她费了好一番工夫,还是无法在上面开洞,所以她用绳子缠了好几圈,拿来当项链用。
前阵子,他从东方的沙漠回来后,带了这东西当土产。
──他说是龙鳞,是真的吗?
应该不是谎言。可是,龙。她只在故事书里看过这么厉害的生物。
而这就是龙的鳞片──牧牛妹觉得自己仿佛在作梦,他送了那东西给自己,也像在作梦。
更何况自己还把它戴在身上,真不敢相信。
过没多久,早晨第一道阳光照进室内,看着龙鳞在阳光底下闪闪发光,是她最近的习惯。
虽然不知道他到底记不记得,两人年幼时的小小回忆……
「呵呵……」
牧牛妹再度露出无法控制的笑容,将龙鳞挂在脖子上。
然后塞进衣服底下,避免弄丢。
「好,今天也加油吧……!」
§
第一个到厨房的缺点是很冷,优点是能最先暖和起来。
她将用盖子盖住的昨晚的余烬放进炉子,迅速生好火。
火焰劈里啪啦冒出火花,慢慢驱散寒意。
等等晨光也会变得更强,屋内肯定会变暖。
「你也怕冷吧?」
挂在食堂的鸟笼中,金丝雀像在应声似地吱吱叫着。
金丝雀怕冷,所以她想尽量让它离暖炉和火近一点,可是烟应该对身体不太好。
经过一番苦思,牧牛妹将里面塞了棉花,外面罩着一层罩子,再用布包住的温石放在它旁边。

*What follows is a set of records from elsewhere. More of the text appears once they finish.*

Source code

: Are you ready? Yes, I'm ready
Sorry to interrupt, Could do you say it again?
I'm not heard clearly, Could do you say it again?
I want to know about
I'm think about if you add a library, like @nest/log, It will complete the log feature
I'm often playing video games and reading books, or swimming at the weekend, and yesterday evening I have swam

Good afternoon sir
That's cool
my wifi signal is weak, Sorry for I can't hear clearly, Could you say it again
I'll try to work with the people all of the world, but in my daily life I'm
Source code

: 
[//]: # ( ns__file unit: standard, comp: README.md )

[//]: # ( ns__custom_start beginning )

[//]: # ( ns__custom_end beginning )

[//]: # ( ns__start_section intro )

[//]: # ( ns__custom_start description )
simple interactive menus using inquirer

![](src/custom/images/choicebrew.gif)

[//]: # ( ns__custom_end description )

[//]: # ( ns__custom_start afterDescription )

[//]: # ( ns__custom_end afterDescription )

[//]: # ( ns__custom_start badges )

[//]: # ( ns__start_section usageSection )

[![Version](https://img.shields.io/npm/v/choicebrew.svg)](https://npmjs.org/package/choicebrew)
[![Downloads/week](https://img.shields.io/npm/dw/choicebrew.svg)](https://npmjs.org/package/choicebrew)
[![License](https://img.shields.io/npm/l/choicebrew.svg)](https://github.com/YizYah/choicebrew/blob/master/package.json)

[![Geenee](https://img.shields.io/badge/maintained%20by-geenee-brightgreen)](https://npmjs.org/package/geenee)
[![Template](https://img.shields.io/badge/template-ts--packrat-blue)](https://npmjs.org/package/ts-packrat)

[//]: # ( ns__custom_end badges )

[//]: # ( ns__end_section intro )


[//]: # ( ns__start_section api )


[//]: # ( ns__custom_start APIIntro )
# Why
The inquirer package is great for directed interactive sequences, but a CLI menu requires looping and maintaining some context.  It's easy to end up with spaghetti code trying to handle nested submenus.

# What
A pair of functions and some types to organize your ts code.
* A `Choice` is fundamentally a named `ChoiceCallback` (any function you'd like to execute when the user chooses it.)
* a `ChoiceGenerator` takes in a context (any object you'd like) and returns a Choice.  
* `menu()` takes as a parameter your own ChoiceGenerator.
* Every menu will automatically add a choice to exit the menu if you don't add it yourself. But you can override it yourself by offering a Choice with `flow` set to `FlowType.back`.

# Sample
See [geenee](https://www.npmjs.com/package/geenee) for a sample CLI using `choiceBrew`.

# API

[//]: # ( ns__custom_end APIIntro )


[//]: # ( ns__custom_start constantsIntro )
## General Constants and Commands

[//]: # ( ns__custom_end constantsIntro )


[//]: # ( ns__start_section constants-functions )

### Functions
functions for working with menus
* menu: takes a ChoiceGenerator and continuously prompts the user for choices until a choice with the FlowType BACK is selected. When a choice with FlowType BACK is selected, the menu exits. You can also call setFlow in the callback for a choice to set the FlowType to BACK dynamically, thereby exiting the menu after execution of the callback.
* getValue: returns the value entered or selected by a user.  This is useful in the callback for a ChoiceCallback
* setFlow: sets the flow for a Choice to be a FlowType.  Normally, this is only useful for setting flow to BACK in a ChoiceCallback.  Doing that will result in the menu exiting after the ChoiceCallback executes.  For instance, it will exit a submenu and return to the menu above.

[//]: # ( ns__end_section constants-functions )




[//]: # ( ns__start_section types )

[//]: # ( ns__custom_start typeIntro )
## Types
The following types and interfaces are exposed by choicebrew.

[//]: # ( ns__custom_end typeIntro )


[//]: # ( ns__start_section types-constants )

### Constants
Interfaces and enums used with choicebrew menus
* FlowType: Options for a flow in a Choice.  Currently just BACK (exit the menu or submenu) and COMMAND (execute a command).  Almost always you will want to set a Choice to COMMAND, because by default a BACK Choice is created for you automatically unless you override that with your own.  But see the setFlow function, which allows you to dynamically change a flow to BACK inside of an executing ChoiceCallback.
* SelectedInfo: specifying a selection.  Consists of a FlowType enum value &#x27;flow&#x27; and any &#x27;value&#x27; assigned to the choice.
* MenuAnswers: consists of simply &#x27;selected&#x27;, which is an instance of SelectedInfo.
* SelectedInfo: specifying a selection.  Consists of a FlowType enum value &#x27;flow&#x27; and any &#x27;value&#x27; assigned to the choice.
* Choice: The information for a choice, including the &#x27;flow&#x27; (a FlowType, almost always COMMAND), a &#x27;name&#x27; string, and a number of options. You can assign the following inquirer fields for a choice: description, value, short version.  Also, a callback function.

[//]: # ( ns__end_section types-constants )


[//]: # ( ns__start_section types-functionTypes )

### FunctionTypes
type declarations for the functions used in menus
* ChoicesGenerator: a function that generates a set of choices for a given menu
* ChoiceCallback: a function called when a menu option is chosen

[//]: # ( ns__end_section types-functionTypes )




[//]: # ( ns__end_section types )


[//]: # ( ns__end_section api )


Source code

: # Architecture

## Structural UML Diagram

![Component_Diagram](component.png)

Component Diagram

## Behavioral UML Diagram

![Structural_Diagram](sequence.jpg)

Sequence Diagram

很遗憾,她听不懂鸟说的话,不过金丝雀看起来很有精神,真的太好了。
004
「今天……要煮什么呢。」
嘴上这么说,农家的三餐可没那么多变化。
大部分的情况下,每天都是吃只是把蔬菜丢进去煮的锅料理,也就是炖菜。
幸好她家是自耕农,过得比荒村来得好。
话虽如此,为了过冬,腌肉之类的食材她还是想尽量省着点用。
鱼干在吃之前要用木槌敲软,因此今天得花特别多力气。
他在的时候,她还会努力多做一道炖菜,可是他不在的话,就该做平常的早餐。
「哎,用一点培根好了。还有起司跟,嗯……」
有豆子,也有面包,还有一点马铃薯。这样的话,把牛骨拿去熬……
「嗯,来煮汤好了!」
既然决定了,就赶快动手吧。
得先忍住寒冷,从水井里汲水,把水提到厨房倒进水瓶。
然后点火烧开锅子里的水,把牛骨和昨晚的菜渣丢进去煮。
当然不可能马上煮好,因此她趁这段时间从挂在厨房的麻袋里拿出马铃薯削皮。
「马铃薯也用热水烫一下──还要捣成泥过筛呢。」
煮饭还挺累人的。汲水也是,备料也是。
──兽人在餐厅的表现很好,说不定是因为这样……?
她边想边捣烂用热水烫熟的马铃薯,听见接近食堂的脚步声。
「早安,舅舅。」她背对着声音来源说。「早餐快煮好啰。」
「嗯,早……唉,变这么冷了。」
拉开椅子的声音,告诉她舅舅坐下来了。
牧牛妹「对呀」加重语调附和。今天真的好冷。
「那头长瘤的驴马好像不怕冷。虽然这是好事。」
「舅舅,那叫骆驼。」
「噢,对。骆驼,骆驼啊……神秘的生物。」
绑在马厩的那只奇妙生物──骆驼,也是他从东方带回来的土产。
她很高兴他记得出门前的那几句闲聊,不过──
──真是的。
拿他没办法。那么大的土产,害她不禁失笑。
幸好舅舅和她都识字,还算照顾得来,所以不成问题。
──而且近看还满可爱的。
继金丝雀后,这是第二只……第二头?总而言之,家里变热闹是件好事。
「不过,它的奶不错。」
舅舅果然因为职业病的关系,在不断尝试要如何善用那头骆驼。
舅舅想活用他带回来的东西,继之前的冰品后是第二次。
她真的很高兴。
「量不多,但味道挺好的。」
「能拿去卖吗?」
「得试过才知道,如果能做成起司就可以。可是没办法大量生产,应该比较偏珍味那类的。」
「这样呀。太好了。」
真的太好了。
牧牛妹笑咪咪地继续动手做菜。
马铃薯捣成泥后拿去过筛,到时汤也煮好了。
──听说在城里真的会花一整天的时间炖汤?
但他们又不是国王公主,以每天的三餐来说,这样就够了吧。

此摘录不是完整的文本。